◆ Work item: Repeat each record exactly. Any picture gets left out.

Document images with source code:
=-=-=-=-=

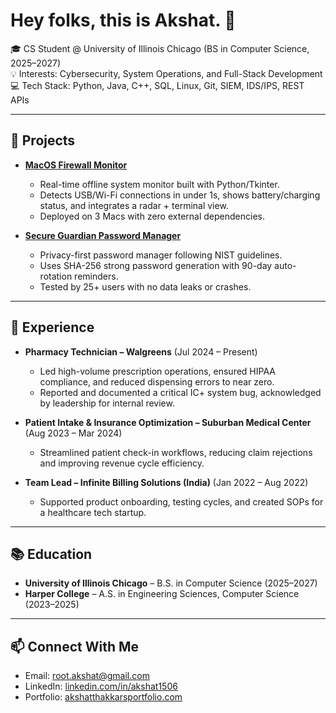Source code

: # Hey folks, this is Akshat. 👋  

🎓 CS Student @ University of Illinois Chicago (BS in Computer Science, 2025–2027)  
💡 Interests: Cybersecurity, System Operations, and Full-Stack Development  
💻 Tech Stack: Python, Java, C++, SQL, Linux, Git, SIEM, IDS/IPS, REST APIs  

---

## 🔐 Projects

- **[MacOS Firewall Monitor](https://github.com/Akshat1506-max/macbook-firewall)**  
  - Real-time offline system monitor built with Python/Tkinter.  
  - Detects USB/Wi-Fi connections in under 1s, shows battery/charging status, and integrates a radar + terminal view.  
  - Deployed on 3 Macs with zero external dependencies.  

- **[Secure Guardian Password Manager](https://securegpasswordmanager.on.drv.tw/passwdgenerator.html)**  
  - Privacy-first password manager following NIST guidelines.  
  - Uses SHA-256 strong password generation with 90-day auto-rotation reminders.  
  - Tested by 25+ users with no data leaks or crashes.  

---

## 💼 Experience

- **Pharmacy Technician – Walgreens** (Jul 2024 – Present)  
  - Led high-volume prescription operations, ensured HIPAA compliance, and reduced dispensing errors to near zero.  
  - Reported and documented a critical IC+ system bug, acknowledged by leadership for internal review.  

- **Patient Intake & Insurance Optimization – Suburban Medical Center** (Aug 2023 – Mar 2024)  
  - Streamlined patient check-in workflows, reducing claim rejections and improving revenue cycle efficiency.  

- **Team Lead – Infinite Billing Solutions (India)** (Jan 2022 – Aug 2022)  
  - Supported product onboarding, testing cycles, and created SOPs for a healthcare tech startup.  

---

## 📚 Education  

- **University of Illinois Chicago** – B.S. in Computer Science (2025–2027)  
- **Harper College** – A.S. in Engineering Sciences, Computer Science (2023–2025)  

---

## 📫 Connect With Me  

- Email: [root.akshat@gmail.com](mailto:root.akshat@gmail.com)  
- LinkedIn: [linkedin.com/in/akshat1506](https://www.linkedin.com/in/akshat1506/)  
- Portfolio: [akshatthakkarsportfolio.com](http://akshatthakkarsportfolio.com)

=-=-=-=-=

◆ Result for this task:
Source code

: # Hey folks, this is Akshat. 👋  

🎓 CS Student @ University of Illinois Chicago (BS in Computer Science, 2025–2027)  
💡 Interests: Cybersecurity, System Operations, and Full-Stack Development  
💻 Tech Stack: Python, Java, C++, SQL, Linux, Git, SIEM, IDS/IPS, REST APIs  

---

## 🔐 Projects

- **[MacOS Firewall Monitor](https://github.com/Akshat1506-max/macbook-firewall)**  
  - Real-time offline system monitor built with Python/Tkinter.  
  - Detects USB/Wi-Fi connections in under 1s, shows battery/charging status, and integrates a radar + terminal view.  
  - Deployed on 3 Macs with zero external dependencies.  

- **[Secure Guardian Password Manager](https://securegpasswordmanager.on.drv.tw/passwdgenerator.html)**  
  - Privacy-first password manager following NIST guidelines.  
  - Uses SHA-256 strong password generation with 90-day auto-rotation reminders.  
  - Tested by 25+ users with no data leaks or crashes.  

---

## 💼 Experience

- **Pharmacy Technician – Walgreens** (Jul 2024 – Present)  
  - Led high-volume prescription operations, ensured HIPAA compliance, and reduced dispensing errors to near zero.  
  - Reported and documented a critical IC+ system bug, acknowledged by leadership for internal review.  

- **Patient Intake & Insurance Optimization – Suburban Medical Center** (Aug 2023 – Mar 2024)  
  - Streamlined patient check-in workflows, reducing claim rejections and improving revenue cycle efficiency.  

- **Team Lead – Infinite Billing Solutions (India)** (Jan 2022 – Aug 2022)  
  - Supported product onboarding, testing cycles, and created SOPs for a healthcare tech startup.  

---

## 📚 Education  

- **University of Illinois Chicago** – B.S. in Computer Science (2025–2027)  
- **Harper College** – A.S. in Engineering Sciences, Computer Science (2023–2025)  

---

## 📫 Connect With Me  

- Email: [root.akshat@gmail.com](mailto:root.akshat@gmail.com)  
- LinkedIn: [linkedin.com/in/akshat1506](https://www.linkedin.com/in/akshat1506/)  
- Portfolio: [akshatthakkarsportfolio.com](http://akshatthakkarsportfolio.com)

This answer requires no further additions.